Closing: Understanding your Legal Obligations as a Buyer
So you’ve made a successful offer to purchase the home of your dreams, or at least taken that important first step toward home ownership. Now what?
At this point, typically there is a bit of waiting period. Closing periods can take anywhere from several weeks to a few months, but there are some important buyer obligations that need to happen right away.
Once your offer has been accepted, there’s typically a 10-day conditional period, during which you take all the necessary steps with regard to financing, home inspection and everything else that needs to happen before you officially seal the deal. Your mortgage lender will need a copy of the offer to make sure everything is still in order and that the offer is still in line with your pre-approved level of financing.
What to do during the home inspection
Your building inspector will discuss with you their overall approach and how their findings will be shared with you. Your Real Estate Agent will be able to advise you as to the most likely approach to be taken by building inspectors in your area.
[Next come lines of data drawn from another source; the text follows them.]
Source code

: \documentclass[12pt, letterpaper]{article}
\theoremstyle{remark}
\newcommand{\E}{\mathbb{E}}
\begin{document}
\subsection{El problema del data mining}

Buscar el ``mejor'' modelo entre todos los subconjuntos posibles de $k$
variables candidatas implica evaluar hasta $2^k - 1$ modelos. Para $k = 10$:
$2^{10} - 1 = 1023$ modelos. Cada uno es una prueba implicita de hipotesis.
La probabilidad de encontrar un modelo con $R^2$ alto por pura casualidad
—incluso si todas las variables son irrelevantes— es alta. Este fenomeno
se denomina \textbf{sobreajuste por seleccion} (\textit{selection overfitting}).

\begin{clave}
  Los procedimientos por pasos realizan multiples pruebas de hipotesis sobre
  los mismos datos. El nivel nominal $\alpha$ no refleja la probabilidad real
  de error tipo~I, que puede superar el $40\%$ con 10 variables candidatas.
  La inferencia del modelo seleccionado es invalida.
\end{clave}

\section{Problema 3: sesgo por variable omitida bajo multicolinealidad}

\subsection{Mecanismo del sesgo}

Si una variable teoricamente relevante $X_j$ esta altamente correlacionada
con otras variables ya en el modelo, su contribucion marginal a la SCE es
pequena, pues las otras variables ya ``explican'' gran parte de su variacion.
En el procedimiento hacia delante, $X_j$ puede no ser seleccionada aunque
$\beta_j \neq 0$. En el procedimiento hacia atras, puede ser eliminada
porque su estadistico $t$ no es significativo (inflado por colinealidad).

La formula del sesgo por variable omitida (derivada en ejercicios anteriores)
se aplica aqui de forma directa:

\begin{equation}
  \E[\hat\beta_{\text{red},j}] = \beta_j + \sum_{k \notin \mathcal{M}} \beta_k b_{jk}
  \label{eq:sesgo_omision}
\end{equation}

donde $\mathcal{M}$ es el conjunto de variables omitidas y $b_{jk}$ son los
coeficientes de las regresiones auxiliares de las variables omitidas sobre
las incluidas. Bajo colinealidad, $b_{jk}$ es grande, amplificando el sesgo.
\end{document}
If permitted, you may want to consider accompanying the inspector throughout the home inspection process, which usually takes about three hours. This will allow you to learn as much as you can about the various systems in the home: From heating and plumbing to electrical and roofing. The home inspection may also identify some repairs that need to be made, which may allow you to negotiate a lower purchase price or insist that the repairs be made at the seller’s expense before you proceed with the deal.
At the end of the conditional period—with any adjustments or repairs made to your satisfaction, your Real Estate Agent will finalize the deal and your lawyer will process the paperwork, including the mortgage documents with your lender. All of this will point to a final date of actual legal possession: The real closing day.
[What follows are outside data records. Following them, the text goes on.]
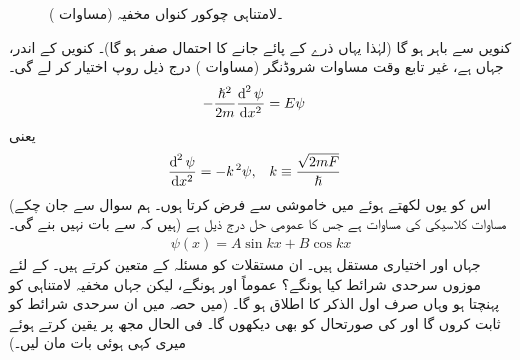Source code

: \begin{figure}
\centering
{}
\caption{۔لامتناہی چوکور کنواں مخفیہ (مساوات )}
\label{شکل_غیر_تابع_لامتناہی_چکور_کنواں_مخفیہ}
\end{figure}
کنویں سے باہر  ہو گا (لہٰذا یہاں ذرے کے پائے جانے کا احتمال صفر ہو گا)۔ کنویں کے اندر، جہاں  ہے، غیر تابع وقت مساوات شروڈنگر (مساوات ) درج ذیل روپ اختیار کر لے گی۔
\begin{align}
-\frac{\hslash^{2}}{2m}\frac{\dif^{\,2}\psi}{\dif x^{2}}&=E\psi
\end{align} 
یعنی
\begin{align}\label{مساوات_شروڈنگر_کلاسیکی_ہارمونی_مرتعش}
\frac{\dif^{\,2}\psi}{\dif x^{2}}&=-k^{\,2}\psi, && k\equiv \frac{\sqrt{2mF}}{\hslash}
\end{align}
(اس کو یوں لکھتے ہوئے میں خاموشی سے    فرض کرتا ہوں۔ ہم سوال  سے جان چکے  ہیں کہ  سے بات نہیں بنے گی۔) مساوات  کلاسیکی  کی مساوات ہے جس کا عمومی حل درج ذیل  ہے
\begin{align}
\psi(x)=A\sin kx+B\cos kx
\end{align}
 جہاں  اور  اختیاری مستقل ہیں۔ ان مستقلات کو مسئلہ کے متعین کرتے ہیں۔  کے لئے  موزوں سرحدی شرائط کیا ہونگے؟ عموماً  اور   ہونگے، لیکن جہاں مخفیہ لامتناہی کو پہنچتا ہو وہاں صرف اول الذکر کا اطلاق ہو گا۔ (میں حصہ میں ان سرحدی شرائط کو ثابت کروں گا اور  کی صورتحال کو بھی دیکھوں گا۔ فی الحال مجھ پر یقین کرتے ہوئے میری کہی ہوئی بات مان لیں۔) 

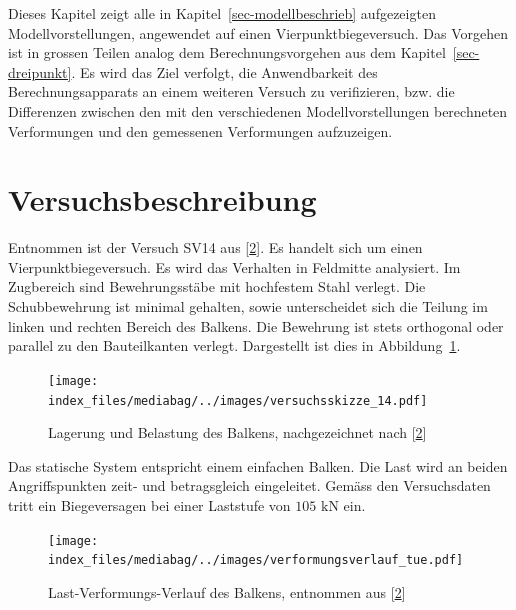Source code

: \documentclass[
  12pt,
  letterpaper,
  egregdoesnotlikesansseriftitles]{scrreprt}
\begin{document}
Dieses Kapitel zeigt alle in Kapitel~\ref{sec-modellbeschrieb}
aufgezeigten Modellvorstellungen, angewendet auf einen
Vierpunktbiegeversuch. Das Vorgehen ist in grossen Teilen analog dem
Berechnungsvorgehen aus dem Kapitel~\ref{sec-dreipunkt}. Es wird das
Ziel verfolgt, die Anwendbarkeit des Berechnungsapparats an einem
weiteren Versuch zu verifizieren, bzw. die Differenzen zwischen den mit
den verschiedenen Modellvorstellungen berechneten Verformungen und den
gemessenen Verformungen aufzuzeigen.

\hypertarget{versuchsbeschreibung-1}{%
\section{Versuchsbeschreibung}\label{versuchsbeschreibung-1}}

Entnommen ist der Versuch SV14 aus
{[}\protect\hyperlink{ref-Tue2019}{2}{]}. Es handelt sich um einen
Vierpunktbiegeversuch. Es wird das Verhalten in Feldmitte analysiert. Im
Zugbereich sind Bewehrungsstäbe mit hochfestem Stahl verlegt. Die
Schubbewehrung ist minimal gehalten, sowie unterscheidet sich die
Teilung im linken und rechten Bereich des Balkens. Die Bewehrung ist
stets orthogonal oder parallel zu den Bauteilkanten verlegt. Dargestellt
ist dies in Abbildung~\ref{fig-system_sv14}.

\begin{figure}[H]

{\centering \texttt{[image: index\_files/mediabag/../images/versuchsskizze\_14.pdf]}

}

\caption{\label{fig-system_sv14}Lagerung und Belastung des Balkens,
nachgezeichnet nach {[}\protect\hyperlink{ref-Tue2019}{2}{]}}

\end{figure}

Das statische System entspricht einem einfachen Balken. Die Last wird an
beiden Angriffspunkten zeit- und betragsgleich eingeleitet. Gemäss den
Versuchsdaten tritt ein Biegeversagen bei einer Laststufe von
\(105 \text{ kN}\) ein.

\begin{figure}[H]

{\centering \texttt{[image: index\_files/mediabag/../images/verformungsverlauf\_tue.pdf]}

}

\caption{\label{fig-last_verformung_sv14}Last-Verformungs-Verlauf des
Balkens, entnommen aus {[}\protect\hyperlink{ref-Tue2019}{2}{]}}

\end{figure}
\end{document}
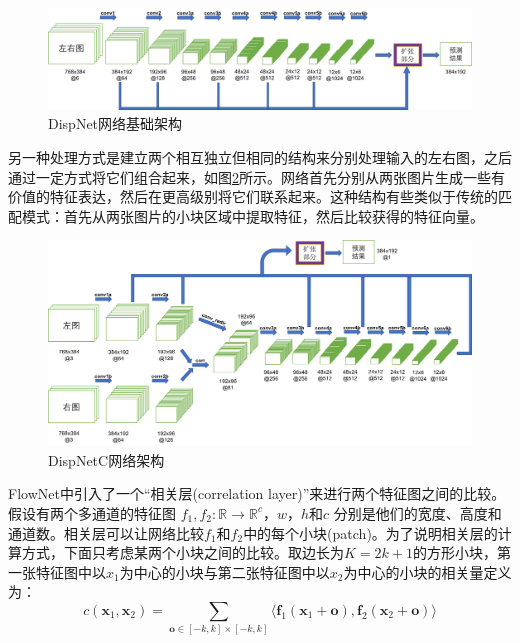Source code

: \begin{figure}[!htbp]
	\centering\includegraphics[width=6in]{figures/4_1_dispnet_architecture}
	\caption{DispNet网络基础架构}\label{fig:4_1_DispNet}
\end{figure}

另一种处理方式是建立两个相互独立但相同的结构来分别处理输入的左右图，之后通过一定方式将它们组合起来，如图\ref{fig:4_1_DispNetC}所示。网络首先分别从两张图片生成一些有价值的特征表达，然后在更高级别将它们联系起来。这种结构有些类似于传统的匹配模式：首先从两张图片的小块区域中提取特征，然后比较获得的特征向量。

\begin{figure}[!htb]
	\centering\includegraphics[width=6in]{figures/4_1_dispnetc_architecture}
	\caption{DispNetC网络架构}\label{fig:4_1_DispNetC}
\end{figure}

FlowNet中引入了一个“相关层(correlation layer)”来进行两个特征图之间的比较。假设有两个多通道的特征图
$f_1, f_2: \mathbb{R} \rightarrow \mathbb{R}^c$，$w$，$h$和$c$ 
分别是他们的宽度、高度和通道数。相关层可以让网络比较$f_1$和$f_2$中的每个小块(patch)。为了说明相关层的计算方式，下面只考虑某两个小块之间的比较。取边长为$K=2k+1$的方形小块，第一张特征图中以$x_1$为中心的小块与第二张特征图中以$x_2$为中心的小块的相关量定义为：
\begin{equation}\label{eq:4_1_correlation}  %
c(\mathbf{x}_1, \mathbf{x}_2) = \sum_{\mathbf{o} \in [-k, k] \times [-k, k]} { \langle \mathbf{f}_1(\mathbf{x}_1 + \mathbf{o}), \mathbf{f}_2(\mathbf{x}_2 + \mathbf{o}) \rangle }
\end{equation}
Four Things that will happen on the date of legal possession
- Your mortgage lender will provide the funds to your lawyer
- You pay all of the remaining closing costs
- Your lawyer pays the seller and registers the home in your name
- You have all your insurance in place
Whether it’s weeks or months between finalizing the deal and actually moving in, it’s just a matter of planning your move. This may include hiring a moving company, arranging electricity and cable services, rerouting your mail and other moving essentials.
Before long, you’ll be settled in the new place you call home.